The death toll from a 27-hour Taliban siege of Kandahar airport has jumped to 50, Afghan officials said today, after a conference in Pakistan shored up international support for reviving peace talks. Eleven suicide attackers on Tuesday breached the high-security complex which also houses a joint NATO-Afghan base, taking families hostage and triggering pitched firefights with soldiers.
The raid, which saw militants blowing themselves up among civilians before the area was secured, is the most serious attack in 14 years of war on the complex, the largest military installation in the south of the country. “Fifty of our innocent countrymen, including 10 soldiers, two policemen and 38 civilians, were martyred in the attack,” the defence ministry said in a statement.
It added that 37 people, including 17 army men, were wounded. “A group of 11 terrorists attacked a bazaar and a school in the airport complex, took up positions in the area and (some of them) detonated their suicide vests among civilians.”

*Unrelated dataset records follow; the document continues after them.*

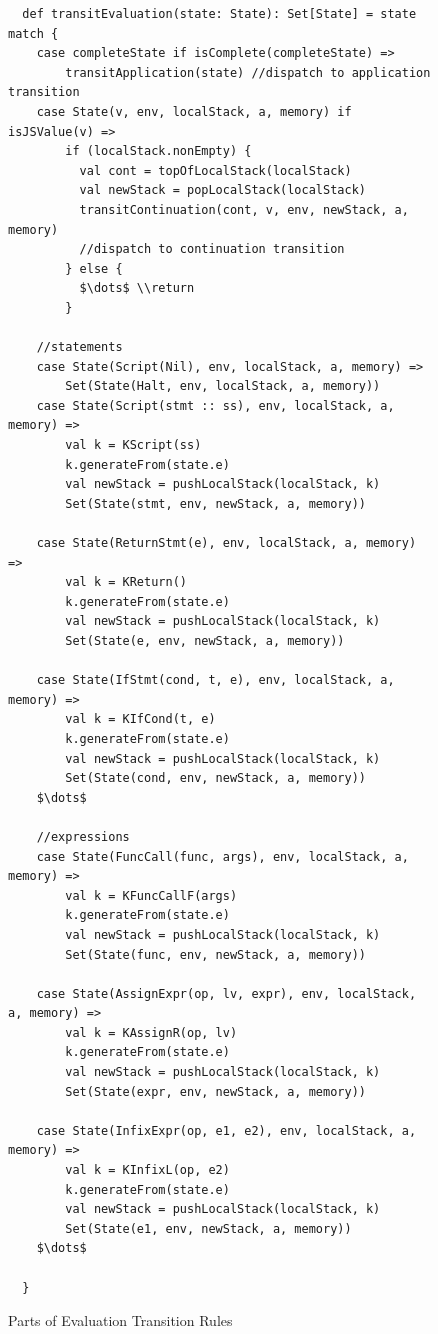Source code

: \documentclass{article}
\begin{document}
\begin{figure}
\lstset{language=Scala, mathescape}
\begin{lstlisting}
  def transitEvaluation(state: State): Set[State] = state match {
    case completeState if isComplete(completeState) =>
        transitApplication(state) //dispatch to application transition
    case State(v, env, localStack, a, memory) if isJSValue(v) =>
        if (localStack.nonEmpty) {
          val cont = topOfLocalStack(localStack)
          val newStack = popLocalStack(localStack)
          transitContinuation(cont, v, env, newStack, a, memory)
          //dispatch to continuation transition
        } else {
          $\dots$ \\return
        }

    //statements
    case State(Script(Nil), env, localStack, a, memory) =>
        Set(State(Halt, env, localStack, a, memory))
    case State(Script(stmt :: ss), env, localStack, a, memory) =>
        val k = KScript(ss)
        k.generateFrom(state.e)
        val newStack = pushLocalStack(localStack, k)
        Set(State(stmt, env, newStack, a, memory))

    case State(ReturnStmt(e), env, localStack, a, memory) =>
        val k = KReturn()
        k.generateFrom(state.e)
        val newStack = pushLocalStack(localStack, k)
        Set(State(e, env, newStack, a, memory))

    case State(IfStmt(cond, t, e), env, localStack, a, memory) =>
        val k = KIfCond(t, e)
        k.generateFrom(state.e)
        val newStack = pushLocalStack(localStack, k)
        Set(State(cond, env, newStack, a, memory))
    $\dots$

    //expressions
    case State(FuncCall(func, args), env, localStack, a, memory) =>
        val k = KFuncCallF(args)
        k.generateFrom(state.e)
        val newStack = pushLocalStack(localStack, k)
        Set(State(func, env, newStack, a, memory))

    case State(AssignExpr(op, lv, expr), env, localStack, a, memory) =>
        val k = KAssignR(op, lv)
        k.generateFrom(state.e)
        val newStack = pushLocalStack(localStack, k)
        Set(State(expr, env, newStack, a, memory))

    case State(InfixExpr(op, e1, e2), env, localStack, a, memory) =>
        val k = KInfixL(op, e2)
        k.generateFrom(state.e)
        val newStack = pushLocalStack(localStack, k)
        Set(State(e1, env, newStack, a, memory))
    $\dots$

  }
\end{lstlisting}
\caption{Parts of Evaluation Transition Rules}
\label{fig:eval}
\end{figure}
\end{document}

Witnesses said the militants had taken families hostage, using them as “human shields” and slowing down the military’s clearance operation. Some 27 hours after the siege began, soldiers late Wednesday killed the last insurgent who was holed up inside a building and doggedly resisted security forces till the very end.
The Taliban posted a picture on their website of the militants it said were involved in the attack. It shows 10 young men sporting trimmed beards, Kalashnikovs and identical military uniforms. The face of one of them is obscured with blue ink for unknown reasons.
“This is the most serious attack we’ve witnessed against the largest military installation in southern Afghanistan,” a Western official told AFP. “But it seems that the insurgents failed to get inside the base itself, so it’s not a security breach on the scale of the Camp Bastion attack in 2012.”
In September 2012, Taliban militants, armed with suicide vests, guns and rockets, and wearing US uniforms, breached the outer wall of Camp Bastion, a heavily fortified airfield in southern Helmand province. Two US marines were killed and millions of dollars’ worth of aircraft were destroyed in the unprecedented attack before the entire raiding force was killed or captured.
An Afghan military commander said radio intercepts showed some assailants in Kandahar were speaking Urdu, a language more common in neighbouring Pakistan, the Taliban’s historic backer.